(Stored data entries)
# # # #
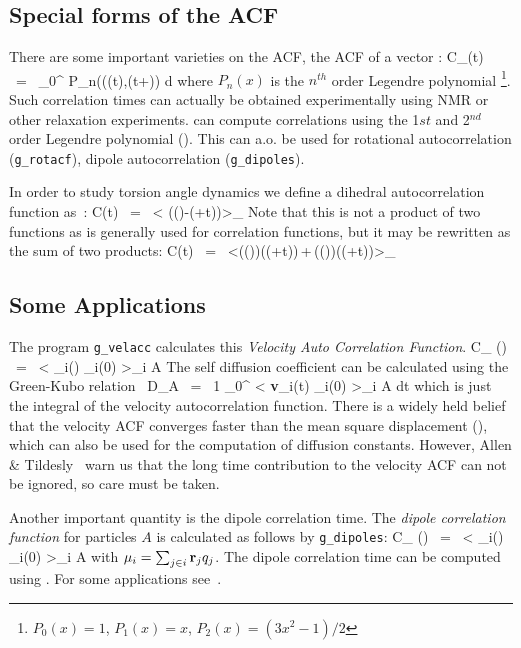 \subsection{Special forms of the ACF}
There are some important varieties on the ACF, {\eg} the ACF of a vector :
\beq
C_{}(t) ~=~	\int_0^{\infty} P_n(\cos\angle\left((t),(t+\xi)\right) {\rm d} \xi
\label{eqn:corrleg}
\eeq
where $P_n(x)$ is the $n^{th}$ order Legendre polynomial
\footnote{$P_0(x) = 1$, $P_1(x) = x$, $P_2(x) = (3x^2-1)/2$}.
Such correlation times 
can actually be obtained experimentally using {\eg} NMR or other relaxation 
experiments. {\gromacs} can compute correlations using 
the 1${st}$ and 2$^{nd}$ order Legendre polynomial ().
This can a.o. be used for rotational autocorrelation ({\tt g\_rotacf}), 
dipole autocorrelation ({\tt g\_dipoles}).

In order to study torsion angle dynamics we define a dihedral 
autocorrelation function as~\cite{Spoel97a}:
\beq
C(t)	~=~	\left< \cos(\theta(\tau)-\theta(\tau+t))\right>_{\tau}
\label{eqn:coenk}
\eeq
Note that this is not a  product of two functions 
as is generally used for correlation
functions, but it may be rewritten as the sum of two products:
\beq
C(t)	~=~	\left<\cos(\theta(\tau))\cos(\theta(\tau+t))\,+\,\sin(\theta(\tau))\sin(\theta(\tau+t))\right>_{\tau}
\label{eqn:cot}
\eeq

\subsection{Some Applications}
The program {\tt g\_velacc} calculates this {\em Velocity Auto Correlation 
Function}.
\beq
C_{} (\tau) ~=~ < {}_i(\tau) _i(0) >_{i \in A}
\eeq
The self diffusion coefficient can be calculated using the Green-Kubo 
relation~\cite{Allen87}
\beq
D_A ~=~ {1} \int_0^{\infty} < {\bf v}_i(t) _i(0) >_{i \in A} \; dt
\eeq
which is just the integral of the velocity autocorrelation function.
There is a widely held belief that the velocity ACF converges faster than the mean
square displacement (), which can also be used for the computation of 
diffusion constants. However, Allen \& Tildesly~\cite{Allen87} 
warn us that the long time 
contribution to the velocity ACF can not be ignored, so care must be taken.

Another important quantity is the dipole correlation time. The {\em dipole 
correlation function} for particles $A$ is calculated as follows by 
{\tt g\_dipoles}:
\beq
C_{\mu} (\tau) ~=~ < {\bf \mu}_i(\tau) \cdot {\bf \mu}_i(0) >_{i \in A}
\eeq
with ${\bf \mu}_i = \sum_{j \in i} {\bf r}_j q_j$. The dipole correlation time 
can be computed using .
For some applications see~\cite{Spoel98a}.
# # # #
## Task requirements
Copy the data above word for word. Pictures stay out.

## Solved exercise
 \subsection{Special forms of the ACF}
There are some important varieties on the ACF, {\eg} the ACF of a vector :
\beq
C_{}(t) ~=~	\int_0^{\infty} P_n(\cos\angle\left((t),(t+\xi)\right) {\rm d} \xi
\label{eqn:corrleg}
\eeq
where $P_n(x)$ is the $n^{th}$ order Legendre polynomial
\footnote{$P_0(x) = 1$, $P_1(x) = x$, $P_2(x) = (3x^2-1)/2$}.
Such correlation times 
can actually be obtained experimentally using {\eg} NMR or other relaxation 
experiments. {\gromacs} can compute correlations using 
the 1${st}$ and 2$^{nd}$ order Legendre polynomial ().
This can a.o. be used for rotational autocorrelation ({\tt g\_rotacf}), 
dipole autocorrelation ({\tt g\_dipoles}).

In order to study torsion angle dynamics we define a dihedral 
autocorrelation function as~\cite{Spoel97a}:
\beq
C(t)	~=~	\left< \cos(\theta(\tau)-\theta(\tau+t))\right>_{\tau}
\label{eqn:coenk}
\eeq
Note that this is not a  product of two functions 
as is generally used for correlation
functions, but it may be rewritten as the sum of two products:
\beq
C(t)	~=~	\left<\cos(\theta(\tau))\cos(\theta(\tau+t))\,+\,\sin(\theta(\tau))\sin(\theta(\tau+t))\right>_{\tau}
\label{eqn:cot}
\eeq

\subsection{Some Applications}
The program {\tt g\_velacc} calculates this {\em Velocity Auto Correlation 
Function}.
\beq
C_{} (\tau) ~=~ < {}_i(\tau) _i(0) >_{i \in A}
\eeq
The self diffusion coefficient can be calculated using the Green-Kubo 
relation~\cite{Allen87}
\beq
D_A ~=~ {1} \int_0^{\infty} < {\bf v}_i(t) _i(0) >_{i \in A} \; dt
\eeq
which is just the integral of the velocity autocorrelation function.
There is a widely held belief that the velocity ACF converges faster than the mean
square displacement (), which can also be used for the computation of 
diffusion constants. However, Allen \& Tildesly~\cite{Allen87} 
warn us that the long time 
contribution to the velocity ACF can not be ignored, so care must be taken.

Another important quantity is the dipole correlation time. The {\em dipole 
correlation function} for particles $A$ is calculated as follows by 
{\tt g\_dipoles}:
\beq
C_{\mu} (\tau) ~=~ < {\bf \mu}_i(\tau) \cdot {\bf \mu}_i(0) >_{i \in A}
\eeq
with ${\bf \mu}_i = \sum_{j \in i} {\bf r}_j q_j$. The dipole correlation time 
can be computed using .
For some applications see~\cite{Spoel98a}.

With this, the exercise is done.